If increase of temperature is more than 10 degree, it is expectable that wavelength of red light is shorten by 2 nm (2 nm=10° C.×0.2 nm/° C.) and an image control module described referring to FIG. 1 can control a wavelength controller to shift by 2 nm S630. The wavelength controller can be included in a red laser light source 110 or can be existed as a separated part which receives red light from a red laser light source 110 and controls wavelength.

Therefore, red light that is inserted into an optical modulator 170 is normal red light of which wavelength is compensated by shift caused from 10 degree increase in temperature, so that an image on the screen can maintain to be projected with original contrast and constant power.
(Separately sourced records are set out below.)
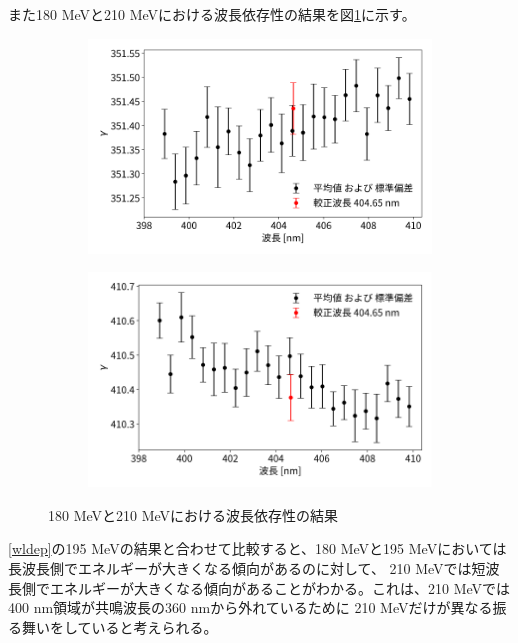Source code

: \documentclass[a4paper,11pt,uplatex]{jsbook}
\begin{document}
また180 MeVと210 MeVにおける波長依存性の結果を図\ref{wldep_180210}に示す。
\begin{figure}
  \begin{subfigure}[h]{0.45\linewidth}
    \centering
    \includegraphics[width = \linewidth]{image/4-wldep180.png}
  \end{subfigure}
  \begin{subfigure}[h]{0.45\linewidth}
    \centering
    \includegraphics[width = \linewidth]{image/4-wldep210.png}
  \end{subfigure}
  \caption{180 MeVと210 MeVにおける波長依存性の結果}\label{wldep_180210}
\end{figure}
\ref{wldep}の195 MeVの結果と合わせて比較すると、180 MeVと195 MeVにおいては長波長側でエネルギーが大きくなる傾向があるのに対して、
210 MeVでは短波長側でエネルギーが大きくなる傾向があることがわかる。これは、210 MeVでは400 nm領域が共鳴波長の360 nmから外れているために
210 MeVだけが異なる振る舞いをしていると考えられる。
\end{document}

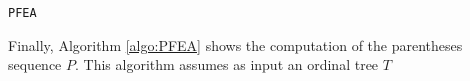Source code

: \begin{algorithm}[t]
\small
\SetVlineSkip{-2cm}
  \LinesNumbered
  \SetAlgoNoEnd
  \DontPrintSemicolon
  \BlankLine%

  \caption{{\tt PFEA}}
  \label{algo:PFEA}
\end{algorithm}
\normalsize

Finally, Algorithm \ref{algo:PFEA} shows the computation of the parentheses sequence $P$. This algorithm assumes as input an ordinal tree $T$
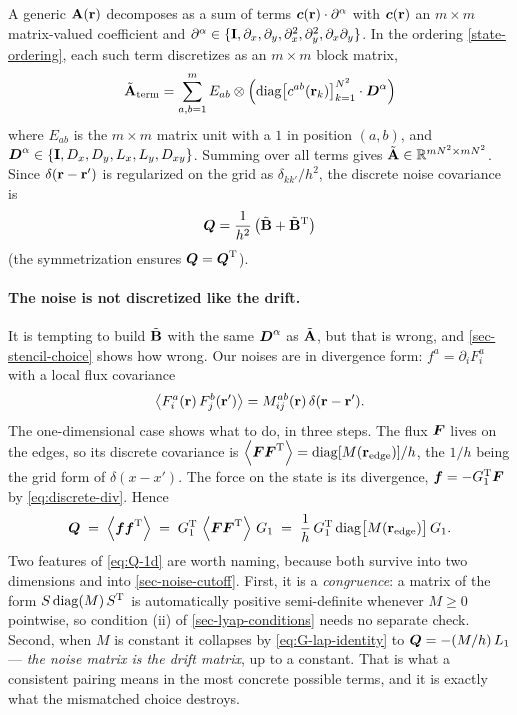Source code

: \documentclass[a5paper]{article}
\begin{document}
A generic $\A(\r)$ decomposes as a sum of terms $\bs c(\r)\cdot \partial^\alpha$ with $\bs c(\r)$ an $m\times m$ matrix-valued coefficient and $\partial^\alpha \in\{\eye, \partial_x, \partial_y, \partial_x^2, \partial_y^2, \partial_x\partial_y\}$. In the ordering \eqref{state-ordering}, each such term discretizes as an $m\times m$ block matrix,
\begin{align}
    \label{term-assembly}
    \tilde{\A}_{\text{term}} = \sum_{a,b=1}^m E_{ab}\otimes \Big(\mathrm{diag}\big[c^{ab}(\r_k)\big]_{k=1}^{N^2}\cdot \bs D^\alpha\Big)
\end{align}
where $E_{ab}$ is the $m\times m$ matrix unit with a $1$ in position $(a,b)$, and $\bs D^\alpha \in \{\eye,D_x,D_y,L_x,L_y,D_{xy}\}$. Summing over all terms gives $\tilde{\A}\in\R^{mN^2\times mN^2}$. Since $\delta(\r-\r')$ is regularized on the grid as $\delta_{kk'}/h^2$, the discrete noise covariance is
\begin{align}
    \label{Q-matrix}
    \bs Q = \frac{1}{h^2}\left(\tilde{\B} + \tilde{\B}^\T\right)
\end{align}
(the symmetrization ensures $\bs Q = \bs Q^\T$).

\paragraph{The noise is not discretized like the drift.} It is tempting to build $\tilde\B$ with the same $\bs D^\alpha$ as $\tilde\A$, but that is wrong, and \cref{sec-stencil-choice} shows how wrong. Our noises are in divergence form: $f^a = \partial_i F^a_i$ with a local flux covariance
\begin{equation}
    \label{eq:flux-cov}
    \la F^a_i(\r)\,F^b_j(\r')\ra = M^{ab}_{ij}(\r)\,\delta(\r-\r').
\end{equation}
The one-dimensional case shows what to do, in three steps. The flux $\bs F$ lives on the edges, so its discrete covariance is $\la\bs F\bs F^\T\ra = \mathrm{diag}[M(\r_\text{edge})]/h$, the $1/h$ being the grid form of $\delta(x-x')$. The force on the state is its divergence, $\bs f = -G_1^\T\bs F$ by \eqref{eq:discrete-div}. Hence
\begin{equation}
    \label{eq:Q-1d}
    \bs Q \;=\; \la\bs f\bs f^\T\ra
    \;=\; G_1^\T\,\la\bs F\bs F^\T\ra\,G_1
    \;=\; \frac1h\,G_1^\T\,\mathrm{diag}\bigl[M(\r_\text{edge})\bigr]\,G_1 .
\end{equation}
Two features of \eqref{eq:Q-1d} are worth naming, because both survive into two dimensions and into \cref{sec-noise-cutoff}. First, it is a \emph{congruence}: a matrix of the form $S\,\mathrm{diag}(M)\,S^\T$ is automatically positive semi-definite whenever $M\ge0$ pointwise, so condition (ii) of \cref{sec-lyap-conditions} needs no separate check. Second, when $M$ is constant it collapses by \eqref{eq:G-lap-identity} to $\bs Q = -(M/h)\,L_1$ --- \emph{the noise matrix is the drift matrix}, up to a constant. That is what a consistent pairing means in the most concrete possible terms, and it is exactly what the mismatched choice destroys.
\end{document}
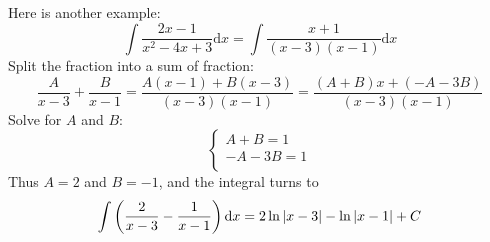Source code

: \documentclass{article}
\numberwithin{equation}{section}
\begin{document}
Here is another example:
\[
\int \frac{2x - 1}{x^2 - 4x + 3} \mathrm{d}x = \int \frac{x + 1}{(x - 3)(x - 1)} \mathrm{d}x
\]
Split the fraction into a sum of fraction:
\[
\frac{A}{x - 3} + \frac{B}{x - 1} = \frac{A(x - 1) + B(x - 3)}{(x - 3)(x - 1)} = \frac{(A+B)x +(-A -3B)}{(x-3)(x-1)}
\]
Solve for $A$ and $B$:
\[
\begin{cases}
    A+B = 1\\
    -A-3B = 1\\
\end{cases}
\]
Thus $A = 2$ and $B = -1$, and the integral turns to 
\[
\int \left(\frac{2}{x-3} - \frac{1}{x-1} \right) \mathrm{d}x = 2\ln\abs{x-3} - \ln\abs{x-1} + C
\]
\end{document}
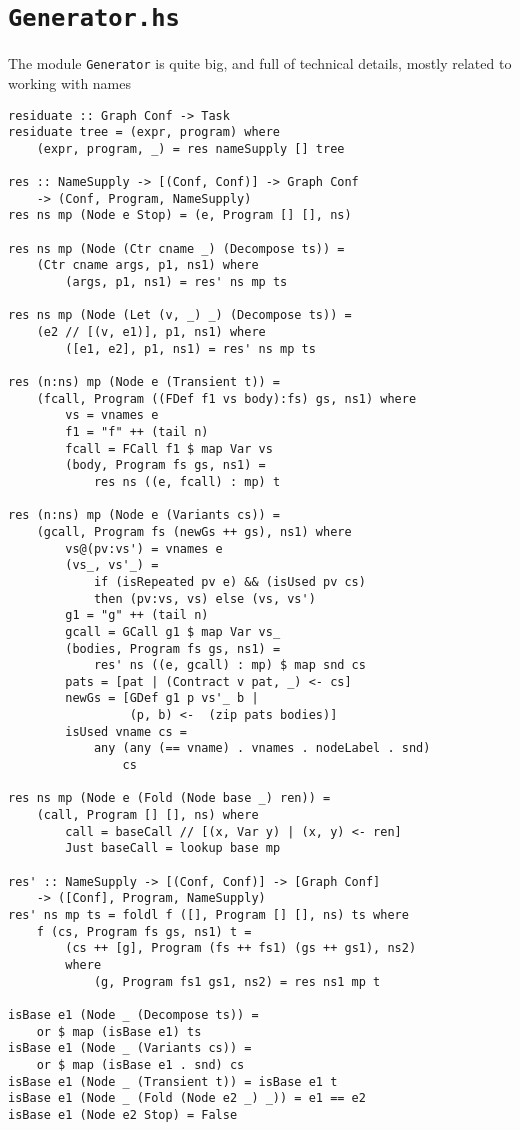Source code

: \section{\texttt{Generator.hs}}

The module \texttt{Generator} is quite big, and full of technical details,
mostly related to working with names
\begin{lstlisting}[name=generator]
residuate :: Graph Conf -> Task
residuate tree = (expr, program) where
	(expr, program, _) = res nameSupply [] tree

res :: NameSupply -> [(Conf, Conf)] -> Graph Conf 
	-> (Conf, Program, NameSupply)
res ns mp (Node e Stop) = (e, Program [] [], ns)

res ns mp (Node (Ctr cname _) (Decompose ts)) = 
	(Ctr cname args, p1, ns1) where
		(args, p1, ns1) = res' ns mp ts

res ns mp (Node (Let (v, _) _) (Decompose ts)) = 
	(e2 // [(v, e1)], p1, ns1) where
		([e1, e2], p1, ns1) = res' ns mp ts

res (n:ns) mp (Node e (Transient t)) = 
	(fcall, Program ((FDef f1 vs body):fs) gs, ns1) where
		vs = vnames e
		f1 = "f" ++ (tail n)
		fcall = FCall f1 $ map Var vs
		(body, Program fs gs, ns1) = 
			res ns ((e, fcall) : mp) t

res (n:ns) mp (Node e (Variants cs)) = 
	(gcall, Program fs (newGs ++ gs), ns1) where
		vs@(pv:vs') = vnames e
		(vs_, vs'_) = 
			if (isRepeated pv e) && (isUsed pv cs) 
			then (pv:vs, vs) else (vs, vs')
		g1 = "g" ++ (tail n)
		gcall = GCall g1 $ map Var vs_
		(bodies, Program fs gs, ns1) = 
			res' ns ((e, gcall) : mp) $ map snd cs
		pats = [pat | (Contract v pat, _) <- cs]
		newGs = [GDef g1 p vs'_ b | 
				 (p, b) <-  (zip pats bodies)]
		isUsed vname cs = 
			any (any (== vname) . vnames . nodeLabel . snd) 
				cs

res ns mp (Node e (Fold (Node base _) ren)) = 
	(call, Program [] [], ns) where
		call = baseCall // [(x, Var y) | (x, y) <- ren]
		Just baseCall = lookup base mp

res' :: NameSupply -> [(Conf, Conf)] -> [Graph Conf] 
	-> ([Conf], Program, NameSupply)
res' ns mp ts = foldl f ([], Program [] [], ns) ts where
	f (cs, Program fs gs, ns1) t = 
		(cs ++ [g], Program (fs ++ fs1) (gs ++ gs1), ns2) 
		where
			(g, Program fs1 gs1, ns2) = res ns1 mp t

isBase e1 (Node _ (Decompose ts)) = 
	or $ map (isBase e1) ts
isBase e1 (Node _ (Variants cs)) = 
	or $ map (isBase e1 . snd) cs
isBase e1 (Node _ (Transient t)) = isBase e1 t
isBase e1 (Node _ (Fold (Node e2 _) _)) = e1 == e2
isBase e1 (Node e2 Stop) = False
\end{lstlisting}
If it is determined that of the temperature is decreased by less than 10 degree S640, because wavelength is lengthen by 2 nm contrarily to increase of temperature, an image control module can control a wavelength controller to shift light wavelength by 2 nm S650.

In FIG. 7, the red laser light source which irradiates red light has been mainly described above, but if shift of light wavelength with changing temperature occurs in blue light or green light, it is obvious that same method can be used.

The aforementioned method of the present invention can be embodied in a program and stored in a recorded medium (e.g. a CD-ROM, a RAM, a ROM, a floppy disc, a hard disc, and an optical magnetic disc) that can be accessed by a computer.

As described, the present invention may provide the projected image by using three laser light source which irradiate red, green and blue light each of which wavelengths is limited to 636 nm to 645 nm, 520 nm to 532 nm or 430 nm to 454 nm.

Also, it may be another effect that red light is stable to changing temperature and a projected image with proper power and contrast can be achieved by limiting wavelengths of red to 636 nm to 645 nm.

It is to be appreciated that the present invention is not limited to the foregoing embodiments and that various permutations may be made by those skilled in the art without departing from the ideas of the invention.